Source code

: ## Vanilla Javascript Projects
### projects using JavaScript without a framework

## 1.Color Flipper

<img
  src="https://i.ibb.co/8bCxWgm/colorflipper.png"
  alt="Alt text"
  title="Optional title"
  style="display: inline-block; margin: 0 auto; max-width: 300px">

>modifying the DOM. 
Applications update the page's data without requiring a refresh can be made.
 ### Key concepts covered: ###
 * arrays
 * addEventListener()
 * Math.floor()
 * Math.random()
----
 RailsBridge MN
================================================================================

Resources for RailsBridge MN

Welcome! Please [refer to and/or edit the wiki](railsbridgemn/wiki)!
----
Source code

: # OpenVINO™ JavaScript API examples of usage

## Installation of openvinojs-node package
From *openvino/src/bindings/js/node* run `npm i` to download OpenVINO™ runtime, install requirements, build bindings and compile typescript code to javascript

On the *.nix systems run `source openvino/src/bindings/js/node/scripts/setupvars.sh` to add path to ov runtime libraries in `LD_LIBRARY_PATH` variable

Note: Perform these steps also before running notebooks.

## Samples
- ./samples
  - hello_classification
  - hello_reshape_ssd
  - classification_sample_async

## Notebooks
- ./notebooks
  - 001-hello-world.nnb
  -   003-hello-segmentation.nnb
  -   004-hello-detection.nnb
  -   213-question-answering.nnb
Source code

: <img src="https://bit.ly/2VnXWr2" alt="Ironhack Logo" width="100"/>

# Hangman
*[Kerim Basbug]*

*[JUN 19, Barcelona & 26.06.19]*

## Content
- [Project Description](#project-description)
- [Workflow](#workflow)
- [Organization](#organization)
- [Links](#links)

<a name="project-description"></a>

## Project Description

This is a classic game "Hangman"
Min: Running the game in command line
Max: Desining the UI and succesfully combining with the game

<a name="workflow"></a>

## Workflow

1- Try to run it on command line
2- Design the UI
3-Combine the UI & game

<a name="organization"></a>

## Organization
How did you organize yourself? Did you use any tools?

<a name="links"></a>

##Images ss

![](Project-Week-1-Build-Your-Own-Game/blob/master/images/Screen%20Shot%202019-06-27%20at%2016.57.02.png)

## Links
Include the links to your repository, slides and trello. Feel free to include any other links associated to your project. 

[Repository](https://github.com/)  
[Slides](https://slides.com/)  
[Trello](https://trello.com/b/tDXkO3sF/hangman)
----
**WHAT THIS TASK INVOLVES:** Using the entries above, give back exactly the line containing "- ./samples", the line containing "- [Project Description](#project-description)", and every line between them, and nothing else.

**RESULT FOR THIS TASK:**
- ./samples
  - hello_classification
  - hello_reshape_ssd
  - classification_sample_async

## Notebooks
- ./notebooks
  - 001-hello-world.nnb
  -   003-hello-segmentation.nnb
  -   004-hello-detection.nnb
  -   213-question-answering.nnb
Source code

: <img src="https://bit.ly/2VnXWr2" alt="Ironhack Logo" width="100"/>

# Hangman
*[Kerim Basbug]*

*[JUN 19, Barcelona & 26.06.19]*

## Content
- [Project Description](#project-description)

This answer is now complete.